How has machine learning contributed to distinguishing between background interactions?

If a new, neutral LLP were to decay to quarks in the outer layers of the calorimeter, it would leave behind sprays of collimated particles called ‘displaced jets.’ These would leave a rare signature in the detector: the jets would have no associated particle trajectories and would be very narrow compared to their Standard Model counterparts.

Thus, scientists have exploited the unusual qualities of displaced jets to discover pairs of neutral LLPs. They developed novel machine-learning methods to distinguish displaced jets from background interactions. Although, no significant excess of events has been spotted so far.

ATLAS event display for a data event with a pair of ‘displaced jets,’ which are narrow, largely trackless, and have most of their energy in the hadronic part of the calorimeter.
(Image: CERN)

What if the neutral LLP decays to leptons rather than quarks?

‘Dark photons’ are a type of LLP believed to behave this way and would leave behind collimated sprays of leptons in the detector, called ‘lepton-jets.’
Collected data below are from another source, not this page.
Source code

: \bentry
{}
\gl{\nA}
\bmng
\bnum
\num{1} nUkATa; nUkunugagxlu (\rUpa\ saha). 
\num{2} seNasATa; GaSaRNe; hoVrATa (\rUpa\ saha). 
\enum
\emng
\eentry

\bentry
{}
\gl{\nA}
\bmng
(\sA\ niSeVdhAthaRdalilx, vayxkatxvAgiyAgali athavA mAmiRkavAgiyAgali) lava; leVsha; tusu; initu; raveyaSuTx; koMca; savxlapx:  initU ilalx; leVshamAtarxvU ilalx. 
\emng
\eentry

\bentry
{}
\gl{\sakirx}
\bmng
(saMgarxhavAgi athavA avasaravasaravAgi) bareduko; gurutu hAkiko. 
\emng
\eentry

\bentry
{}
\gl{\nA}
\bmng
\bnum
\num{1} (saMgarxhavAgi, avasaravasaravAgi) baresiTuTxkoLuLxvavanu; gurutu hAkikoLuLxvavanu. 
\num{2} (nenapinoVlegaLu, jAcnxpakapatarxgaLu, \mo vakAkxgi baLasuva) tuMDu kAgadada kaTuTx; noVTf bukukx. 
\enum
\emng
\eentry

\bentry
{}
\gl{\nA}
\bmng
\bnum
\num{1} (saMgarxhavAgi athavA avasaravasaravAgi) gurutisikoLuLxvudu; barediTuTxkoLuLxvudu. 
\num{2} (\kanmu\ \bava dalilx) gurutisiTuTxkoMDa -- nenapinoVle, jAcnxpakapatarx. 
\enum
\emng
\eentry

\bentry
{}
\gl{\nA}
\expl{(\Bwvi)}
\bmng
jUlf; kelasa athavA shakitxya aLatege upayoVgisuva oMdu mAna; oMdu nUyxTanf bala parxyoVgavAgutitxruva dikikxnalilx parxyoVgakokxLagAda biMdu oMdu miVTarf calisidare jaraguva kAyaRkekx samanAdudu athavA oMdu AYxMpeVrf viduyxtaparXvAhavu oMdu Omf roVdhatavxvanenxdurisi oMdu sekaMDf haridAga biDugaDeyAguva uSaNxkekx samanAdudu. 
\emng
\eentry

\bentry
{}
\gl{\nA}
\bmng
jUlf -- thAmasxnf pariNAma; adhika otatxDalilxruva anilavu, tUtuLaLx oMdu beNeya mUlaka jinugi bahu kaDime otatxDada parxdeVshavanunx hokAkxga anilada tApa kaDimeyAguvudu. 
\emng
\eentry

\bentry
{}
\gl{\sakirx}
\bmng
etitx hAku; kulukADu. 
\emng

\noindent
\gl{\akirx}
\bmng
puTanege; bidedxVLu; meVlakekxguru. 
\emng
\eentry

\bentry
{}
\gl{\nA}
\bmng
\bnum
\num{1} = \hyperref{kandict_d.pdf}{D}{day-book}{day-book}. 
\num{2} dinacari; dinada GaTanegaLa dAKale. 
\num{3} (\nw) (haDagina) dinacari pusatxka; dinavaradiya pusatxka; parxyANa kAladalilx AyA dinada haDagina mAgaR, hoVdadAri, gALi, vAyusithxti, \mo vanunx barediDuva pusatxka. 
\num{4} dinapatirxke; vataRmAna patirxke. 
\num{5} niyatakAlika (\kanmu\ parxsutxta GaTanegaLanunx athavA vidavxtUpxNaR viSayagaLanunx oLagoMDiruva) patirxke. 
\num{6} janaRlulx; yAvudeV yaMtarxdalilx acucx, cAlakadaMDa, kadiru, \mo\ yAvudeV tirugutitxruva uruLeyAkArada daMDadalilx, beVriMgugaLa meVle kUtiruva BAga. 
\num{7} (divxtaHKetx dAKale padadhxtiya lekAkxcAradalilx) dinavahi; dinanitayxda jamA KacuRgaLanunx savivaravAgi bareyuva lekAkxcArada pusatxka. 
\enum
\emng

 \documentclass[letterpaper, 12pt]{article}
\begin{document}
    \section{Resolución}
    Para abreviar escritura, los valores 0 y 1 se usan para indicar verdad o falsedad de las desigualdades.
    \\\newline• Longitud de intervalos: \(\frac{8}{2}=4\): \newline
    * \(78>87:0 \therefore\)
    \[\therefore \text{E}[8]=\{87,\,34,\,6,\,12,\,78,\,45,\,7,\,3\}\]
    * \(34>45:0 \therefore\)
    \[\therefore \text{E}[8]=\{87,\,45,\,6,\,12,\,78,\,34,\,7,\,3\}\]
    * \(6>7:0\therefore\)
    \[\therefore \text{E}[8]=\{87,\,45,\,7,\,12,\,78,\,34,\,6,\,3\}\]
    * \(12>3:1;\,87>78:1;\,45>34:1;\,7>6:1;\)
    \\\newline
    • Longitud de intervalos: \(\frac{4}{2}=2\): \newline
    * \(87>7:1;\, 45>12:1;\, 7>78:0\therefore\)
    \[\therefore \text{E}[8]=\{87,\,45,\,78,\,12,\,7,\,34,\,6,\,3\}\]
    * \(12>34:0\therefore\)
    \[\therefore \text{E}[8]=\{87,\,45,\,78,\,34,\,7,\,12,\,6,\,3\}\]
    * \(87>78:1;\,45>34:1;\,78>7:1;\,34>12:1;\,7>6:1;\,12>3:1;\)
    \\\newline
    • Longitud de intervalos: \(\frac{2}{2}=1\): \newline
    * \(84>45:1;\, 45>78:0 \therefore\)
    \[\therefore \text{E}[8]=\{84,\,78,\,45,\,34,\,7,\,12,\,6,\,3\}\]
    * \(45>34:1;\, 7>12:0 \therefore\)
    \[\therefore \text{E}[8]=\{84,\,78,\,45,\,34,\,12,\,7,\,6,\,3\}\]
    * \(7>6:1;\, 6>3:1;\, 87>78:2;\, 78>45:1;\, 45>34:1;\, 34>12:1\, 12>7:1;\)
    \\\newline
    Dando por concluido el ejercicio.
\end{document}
ATLAS’ newest exploration for dark photons utilises machine-learning techniques that exploit patterns of raw energy deposits in each layer of the detector, which is a first for the collaboration. Although no excess of events was observed, physicists have set stringent new limits on the existence of dark photons and were also able to probe dark-photon decays to electrons for the first time.

What are the next steps in the ATLAS experiment?

When investigating new particles, physicists are required to look for their decay products – or do they? If a heavy charged LLP exists, it will leave abnormally large energy deposits in the ATLAS tracking detector. This is an exceptional case where physicists could potentially detect a new particle immediately.

However, predicting the Standard Model background procedures in this search is very difficult. To tackle this issue, ATLAS physicists utilised a sophisticated data-driven method, applying tracks with regular energy deposits for comparison.

Thus, the observed data agrees with the Standard Model expectation, except for a small excess of events in a high-energy and high-mass region. Although interesting, the measurements made revealed that none of the candidate events match the heavy new particle hypothesis. Further investigation into this phenomenon, and the collection of additional data, could shed more light on it.

At the heart of these analyses is one key question: what if new particles are hiding from standard searches? ATLAS researchers have developed novel, creative ways to explore the rich diversity of potential LLP decays. The search continues, with Run three of the LHC promising new data and new innovations to further this exciting programme of research, which could provide more answers into the mysteries of the Universe.